今年の種採り

 だいぶ秋めいてきて菜園の作物もすっかり様変わりしている。暑いさなかにがんばってくれた夏野菜たちも収穫をすませてしまうと、主役の座を秋ジャガイモやサトイモにゆずるしかない。黒マルチをはがし、畝の苗を引きぬき、枯れたツル棚の片づけると、毎年の例にならって種採り作業ということになる。

 ピクルス・キュウリは、こりこりと締まった果肉が好ましいので、わが家の固定種として毎年栽培している。もっともピクルスはすこし飽きぎみになり、今年はぬか漬けなどにして食している。こんな小さなうちに収穫するけど夫婦二人の食卓にはちょうど良く、真っ盛りには食べきれないほど採れてしまう。

 ツル棚を片付けると、雑草に覆われた黒マルチに大きくなったキュウリがごろりと寝ている。タネ用に一つだけ取り残すのだが、気がつくと雑草にまぎれていた収穫しそこないがあちこちに転がっているのだ。

 よく追熟した実を選び、中の種を取り出して包んだ果肉(ワタ)を水でよく洗う。このワタ部分には発芽抑制物質がふくまれているので、これを指でこそぎ落とすように洗い落とすのが肝心。
 よく洗った種を水に浸し、沈んだ種だけを選んで新聞紙などにひろげて乾燥させる。こんな方法で10年近く自家採種している。

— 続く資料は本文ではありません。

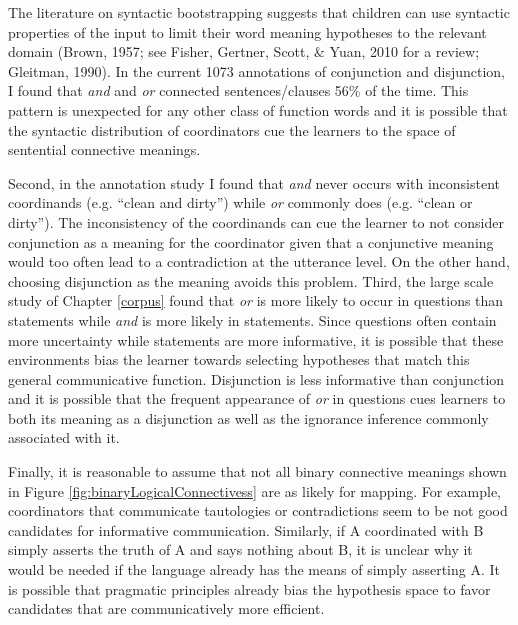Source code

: \documentclass[floatsintext,man]{apa6}
\theoremstyle{definition}
\theoremstyle{definition}
\theoremstyle{definition}
\theoremstyle{remark}
\begin{document}
The literature on syntactic bootstrapping suggests that children can use
syntactic properties of the input to limit their word meaning hypotheses
to the relevant domain (Brown, 1957; see Fisher, Gertner, Scott, \&
Yuan, 2010 for a review; Gleitman, 1990). In the current 1073
annotations of conjunction and disjunction, I found that \emph{and} and
\emph{or} connected sentences/clauses 56\% of the time. This pattern is
unexpected for any other class of function words and it is possible that
the syntactic distribution of coordinators cue the learners to the space
of sentential connective meanings.

Second, in the annotation study I found that \emph{and} never occurs
with inconsistent coordinands (e.g. \enquote{clean and dirty}) while
\emph{or} commonly does (e.g. \enquote{clean or dirty}). The
inconsistency of the coordinands can cue the learner to not consider
conjunction as a meaning for the coordinator given that a conjunctive
meaning would too often lead to a contradiction at the utterance level.
On the other hand, choosing disjunction as the meaning avoids this
problem. Third, the large scale study of Chapter \ref{corpus} found that
\emph{or} is more likely to occur in questions than statements while
\emph{and} is more likely in statements. Since questions often contain
more uncertainty while statements are more informative, it is possible
that these environments bias the learner towards selecting hypotheses
that match this general communicative function. Disjunction is less
informative than conjunction and it is possible that the frequent
appearance of \emph{or} in questions cues learners to both its meaning
as a disjunction as well as the ignorance inference commonly associated
with it.

Finally, it is reasonable to assume that not all binary connective
meanings shown in Figure \ref{fig:binaryLogicalConnectivess} are as
likely for mapping. For example, coordinators that communicate
tautologies or contradictions seem to be not good candidates for
informative communication. Similarly, if A coordinated with B simply
asserts the truth of A and says nothing about B, it is unclear why it
would be needed if the language already has the means of simply
asserting A. It is possible that pragmatic principles already bias the
hypothesis space to favor candidates that are communicatively more
efficient.
\end{document}
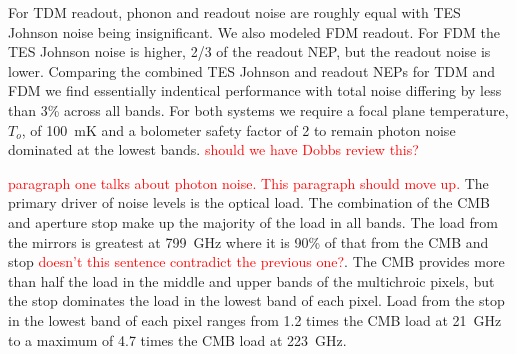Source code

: \documentclass[]{spie}  %
\newcommand{\comr}[1]{\textcolor{red}{#1}}
\begin{document}
For TDM readout, phonon and readout noise are roughly equal with TES Johnson noise being insignificant.  We also modeled 
FDM readout.  For FDM the TES Johnson noise is higher, 2/3 of the readout NEP, but the readout 
noise is lower.  Comparing the combined TES Johnson and readout NEPs for TDM and FDM we find essentially indentical performance 
with total noise differing by less than 3\% across all bands.  For both systems we require a focal plane temperature, $T_o$, of 
100~mK and a bolometer safety factor of 2 to remain photon noise dominated at the lowest bands. 
\comr{should we have Dobbs review this?}

\comr{paragraph one talks about photon noise. This paragraph should move up.} 
The primary driver of noise levels is the optical load.  The combination of the CMB and aperture stop make up the 
majority of the load in all bands. The load from the mirrors is greatest at 799~GHz where it is 90\% of that from the 
CMB and stop \comr{doesn't this sentence contradict the previous one?}. The CMB provides more than half the load 
in the middle and upper bands of the multichroic pixels, but the stop dominates the load in the lowest band of each pixel.  
Load from the stop in the lowest band of each pixel ranges from 1.2 times the CMB load at 21~GHz to a maximum of 4.7 
times the CMB load at 223~GHz. 


\end{document}
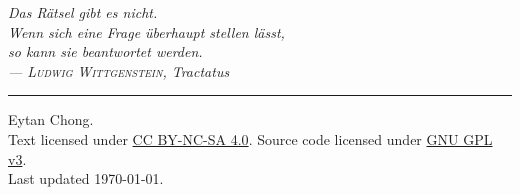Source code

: \begin{titlepage}
    \vspace*{\fill}

    \begin{flushright}
		\large\itshape
        Das R\"{a}tsel gibt es nicht.\\[0.4cm]
        Wenn sich eine Frage \"{u}berhaupt stellen l\"{a}sst,\\[0.4cm]
        so kann sie beantwortet werden.\\[0.8cm]
		--- \textsc{Ludwig Wittgenstein}, \textit{Tractatus}
	\end{flushright}
    
    \vspace*{\fill}
    \hrule
    \medbreak
    {\small
    \noindent {\copyright} {\the\year} Eytan Chong.\\
    \noindent Text licensed under \href{https://creativecommons.org/licenses/by-nc-sa/4.0/}{CC BY-NC-SA 4.0}. Source code licensed under \href{https://www.gnu.org/licenses/gpl-3.0-standalone.html}{GNU GPL v3}.\\[0.4cm]
    \noindent Last updated \today.
    }
\end{titlepage}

 バターナッツもわが家の固定種だ。ひょうたん型の下のふくらみを割って、スプーンなどでワタごと種をえぐり取り、よく水洗いしてワタを取り除く。ついで水に浸してキュウリ同様、沈んだ種を採種してきたのだが、どうしたことかキュウリとは逆で、カボチャは浮くのが良い種とする情報がある。
 あわてて調べなおしてみると、いや、ちがう。キュウリと同じく、沈んだ種を残し、浮いた種を取り除く、とする情報もあったりするのでちょいと混乱。

 このあたりがネット情報の限界なのだろう。もうすこし調べて民族学でいう重出立証法的に決めてもいいが、いっそ両方とも保存し、来春の種まきを経た結果をみる、というのも面白いかと思った。

 苗を購入したミニトマトが美味しかったので、ついでに採種してみた。熟しすぎたり裂けたりしたトマトを割り、種をスプーンなどですくい取り、よく洗って乾燥させる。ゼラチン状のヌメリが洗いにくい場合は、数日放置して発酵させるとよいらしい。
 ただしこのトマトは、苗で購入しているので、はたして登録品種かどうか不明。もし登録されていたなら、あるいは法律違反となるのかもしれない。

 今年の冬季オリンピックのさい、カーリング選手が食べたイチゴ事件以来、種苗流出に神経をとがらせた農水省は、どうやら自家採種の原則禁止を検討しはじめたらしく、これについてもくわしく調べる必要があるだろう。

 もうひとつ生食ソラマメも自家採種してみたが、発芽に自信がないので市販種を購入してある。袋に登録品種の表示はないようだし、うまく発芽すれば、わが家の固定種として毎年の種採りに加えるつもりだ。
 またズッキーニやコリンキーも栽培したが、両方とも購入したF1種なので採種はしなかった。